(Record set Opens)

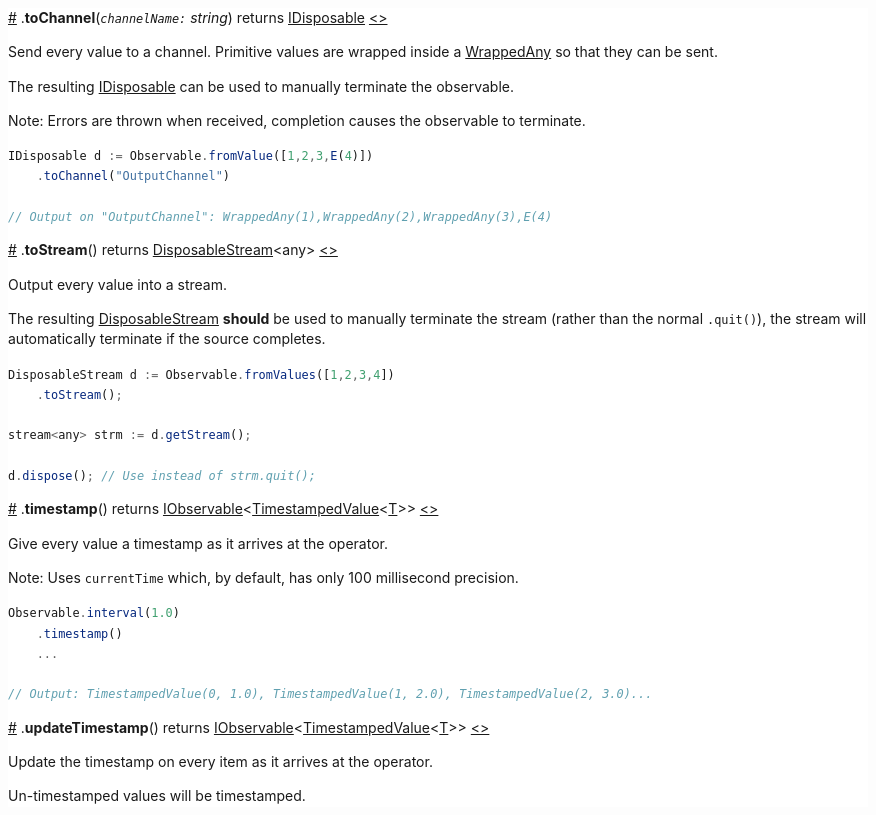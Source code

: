 <a name="tochannel" href="#tochannel">#</a> .**toChannel**(*`channelName:` string*) returns [IDisposable](./IDisposable.md#idisposable) [<>](/src/rx/operators/ToChannel.mon  "Source")

Send every value to a channel. Primitive values are wrapped inside a [WrappedAny](../WrappedAny) so that they can be sent.

The resulting [IDisposable](./IDisposable.md#idisposable) can be used to manually terminate the observable.

Note: Errors are thrown when received, completion causes the observable to terminate.

```javascript
IDisposable d := Observable.fromValue([1,2,3,E(4)])
	.toChannel("OutputChannel")

// Output on "OutputChannel": WrappedAny(1),WrappedAny(2),WrappedAny(3),E(4)
```

<a name="tostream" href="#tostream">#</a> .**toStream**() returns [DisposableStream](../utilities/DisposableStream.md#disposablestream)\<any> [<>](/src/rx/operators/ToStream.mon  "Source")

Output every value into a stream.

The resulting [DisposableStream](../utilities/DisposableStream.md#disposablestream) **should** be used to manually terminate the stream (rather than the normal `.quit()`), the stream will automatically terminate if the source completes.
 
```javascript
DisposableStream d := Observable.fromValues([1,2,3,4])
	.toStream();

stream<any> strm := d.getStream();

d.dispose(); // Use instead of strm.quit();
```

<a name="timestamp" href="#timestamp">#</a> .**timestamp**() returns [IObservable](#iobservable)<[TimestampedValue](../utilities/TimestampedValue.md#timestampedvalue)\<[T](/docs/README.md#wildcard-class-notation)>> [<>](/src/rx/operators/Timestamp.mon  "Source")

Give every value a timestamp as it arrives at the operator.

Note: Uses `currentTime` which, by default, has only 100 millisecond precision.

```javascript
Observable.interval(1.0)
	.timestamp()
	...

// Output: TimestampedValue(0, 1.0), TimestampedValue(1, 2.0), TimestampedValue(2, 3.0)... 
```

<a name="updatetimestamp" href="#updatetimestamp">#</a> .**updateTimestamp**() returns [IObservable](#iobservable)<[TimestampedValue](../utilities/TimestampedValue.md#timestampedvalue)\<[T](/docs/README.md#wildcard-class-notation)>> [<>](/src/rx/operators/Timestamp.mon  "Source")

Update the timestamp on every item as it arrives at the operator.

Un-timestamped values will be timestamped.
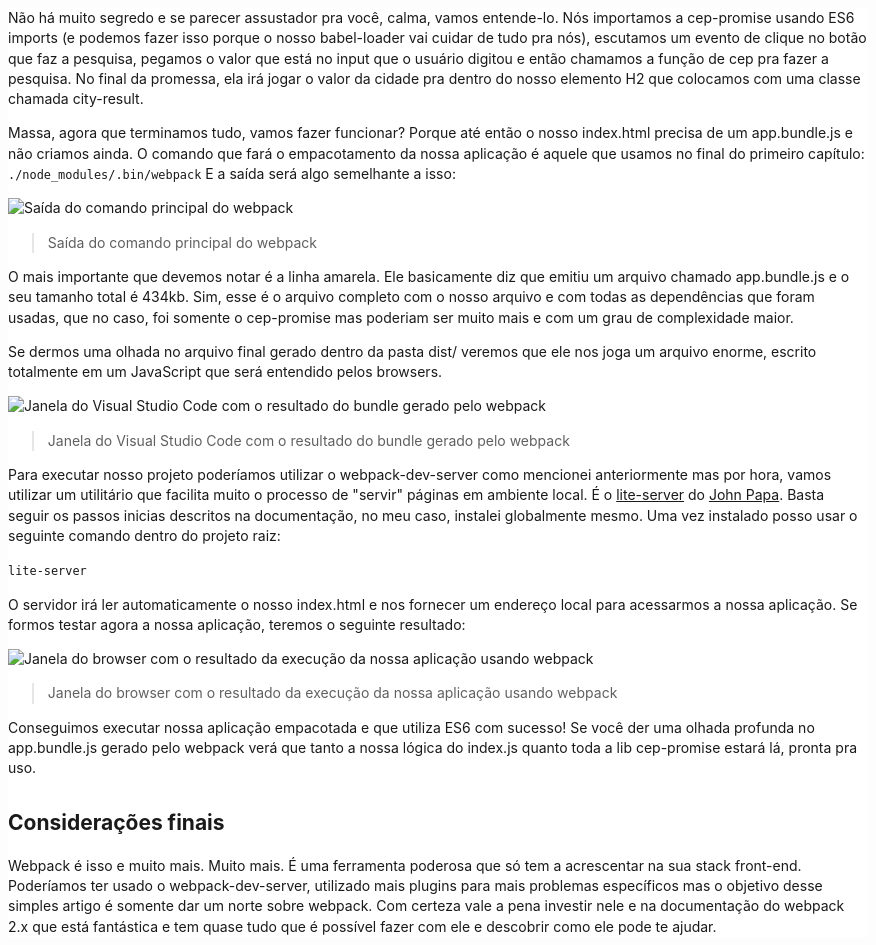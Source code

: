Não há muito segredo e se parecer assustador pra você, calma, vamos entende-lo. Nós importamos a cep-promise usando ES6 imports (e podemos fazer isso porque o nosso babel-loader vai cuidar de tudo pra nós), escutamos um evento de clique no botão que faz a pesquisa, pegamos o valor que está no input que o usuário digitou e então chamamos a função de cep pra fazer a pesquisa. No final da promessa, ela irá jogar o valor da cidade pra dentro do nosso elemento H2 que colocamos com uma classe chamada city-result.

Massa, agora que terminamos tudo, vamos fazer funcionar? Porque até então o nosso index.html precisa de um app.bundle.js e não criamos ainda. O comando que fará o empacotamento da nossa aplicação é aquele que usamos no final do primeiro capítulo: `./node_modules/.bin/webpack`
E a saída será algo semelhante a isso:

<img src="https://devheroes.io/wp-content/uploads/2017/01/appbundle-768x439.png" alt="Saída do comando principal do webpack" />

> Saída do comando principal do webpack

O mais importante que devemos notar é a linha amarela. Ele basicamente diz que emitiu um arquivo chamado app.bundle.js e o seu tamanho total é 434kb. Sim, esse é o arquivo completo com o nosso arquivo e com todas as dependências que foram usadas, que no caso, foi somente o cep-promise mas poderiam ser muito mais e com um grau de complexidade maior.

Se dermos uma olhada no arquivo final gerado dentro da pasta dist/ veremos que ele nos joga um arquivo enorme, escrito totalmente em um JavaScript que será entendido pelos browsers.

<img src="https://devheroes.io/wp-content/uploads/2017/01/appbundle2-768x376.png" alt="Janela do Visual Studio Code com o resultado do bundle gerado pelo webpack" />

> Janela do Visual Studio Code com o resultado do bundle gerado pelo webpack

Para executar nosso projeto poderíamos utilizar o webpack-dev-server como mencionei anteriormente mas por hora, vamos utilizar um utilitário que facilita muito o processo de "servir" páginas em ambiente local. É o [lite-server](https://github.com/johnpapa/lite-server) do [John Papa](https://twitter.com/John_Papa). Basta seguir os passos inicias descritos na documentação, no meu caso, instalei globalmente mesmo. Uma vez instalado posso usar o seguinte comando dentro do projeto raiz:

```bash{outputLines: 2}
lite-server
```

O servidor irá ler automaticamente o nosso index.html e nos fornecer um endereço local para acessarmos a nossa aplicação.
Se formos testar agora a nossa aplicação, teremos o seguinte resultado:

<img src="https://devheroes.io/wp-content/uploads/2017/01/appbundle3-768x134.png" alt="Janela do browser com o resultado da execução da nossa aplicação usando webpack" />

> Janela do browser com o resultado da execução da nossa aplicação usando webpack

Conseguimos executar nossa aplicação empacotada e que utiliza ES6 com sucesso! Se você der uma olhada profunda no app.bundle.js gerado pelo webpack verá que tanto a nossa lógica do index.js quanto toda a lib cep-promise estará lá, pronta pra uso.

## Considerações finais

Webpack é isso e muito mais. Muito mais. É uma ferramenta poderosa que só tem a acrescentar na sua stack front-end. Poderíamos ter usado o webpack-dev-server, utilizado mais plugins para mais problemas específicos mas o objetivo desse simples artigo é somente dar um norte sobre webpack. Com certeza vale a pena investir nele e na documentação do webpack 2.x que está fantástica e tem quase tudo que é possível fazer com ele e descobrir como ele pode te ajudar.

(Record set Closes)

◆ Task requirements ◆
Among the records, find all lines that include the string "lite" and return them.

◆ Solution ◆
Para executar nosso projeto poderíamos utilizar o webpack-dev-server como mencionei anteriormente mas por hora, vamos utilizar um utilitário que facilita muito o processo de "servir" páginas em ambiente local. É o [lite-server](https://github.com/johnpapa/lite-server) do [John Papa](https://twitter.com/John_Papa). Basta seguir os passos inicias descritos na documentação, no meu caso, instalei globalmente mesmo. Uma vez instalado posso usar o seguinte comando dentro do projeto raiz:
lite-server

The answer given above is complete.